**Saved data entries:**
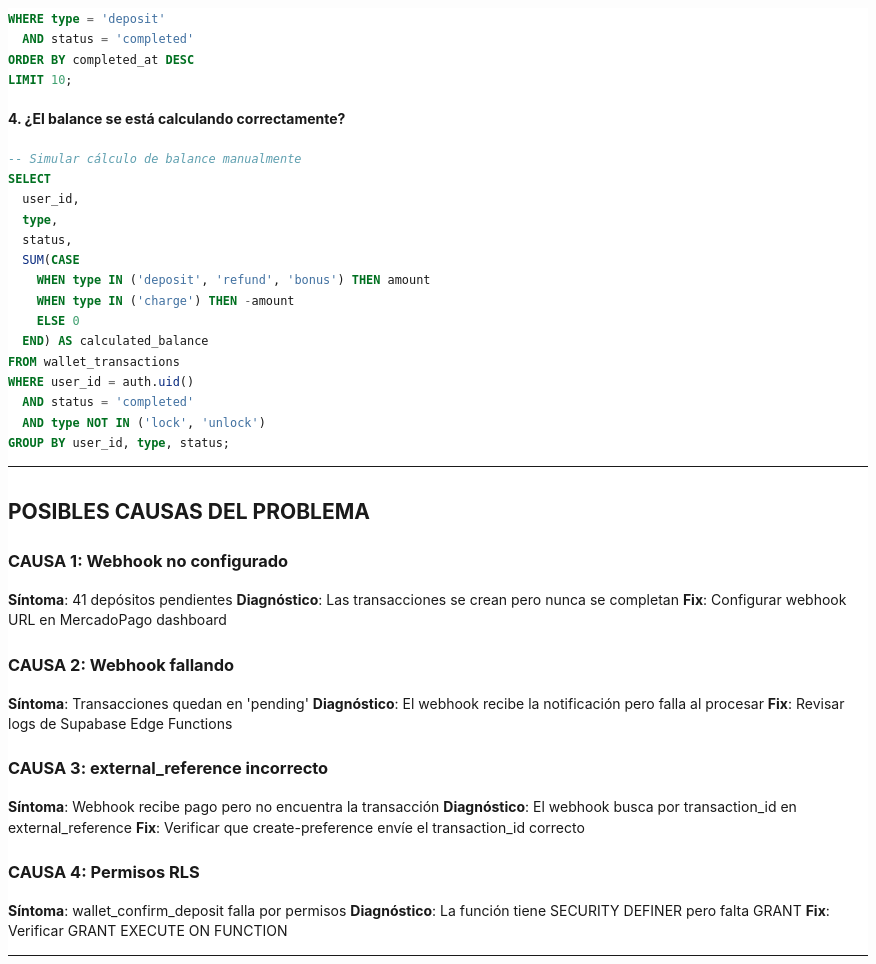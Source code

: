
 ```sql
WHERE type = 'deposit'
  AND status = 'completed'
ORDER BY completed_at DESC
LIMIT 10;
```

#### 4. ¿El balance se está calculando correctamente?
```sql
-- Simular cálculo de balance manualmente
SELECT
  user_id,
  type,
  status,
  SUM(CASE
    WHEN type IN ('deposit', 'refund', 'bonus') THEN amount
    WHEN type IN ('charge') THEN -amount
    ELSE 0
  END) AS calculated_balance
FROM wallet_transactions
WHERE user_id = auth.uid()
  AND status = 'completed'
  AND type NOT IN ('lock', 'unlock')
GROUP BY user_id, type, status;
```

---

## POSIBLES CAUSAS DEL PROBLEMA

### CAUSA 1: Webhook no configurado
**Síntoma**: 41 depósitos pendientes
**Diagnóstico**: Las transacciones se crean pero nunca se completan
**Fix**: Configurar webhook URL en MercadoPago dashboard

### CAUSA 2: Webhook fallando
**Síntoma**: Transacciones quedan en 'pending'
**Diagnóstico**: El webhook recibe la notificación pero falla al procesar
**Fix**: Revisar logs de Supabase Edge Functions

### CAUSA 3: external_reference incorrecto
**Síntoma**: Webhook recibe pago pero no encuentra la transacción
**Diagnóstico**: El webhook busca por transaction_id en external_reference
**Fix**: Verificar que create-preference envíe el transaction_id correcto

### CAUSA 4: Permisos RLS
**Síntoma**: wallet_confirm_deposit falla por permisos
**Diagnóstico**: La función tiene SECURITY DEFINER pero falta GRANT
**Fix**: Verificar GRANT EXECUTE ON FUNCTION

---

**Work required:** In the records above, count the lines that contain the word "Diagnóstico" and state only that count.

**Task result:** 4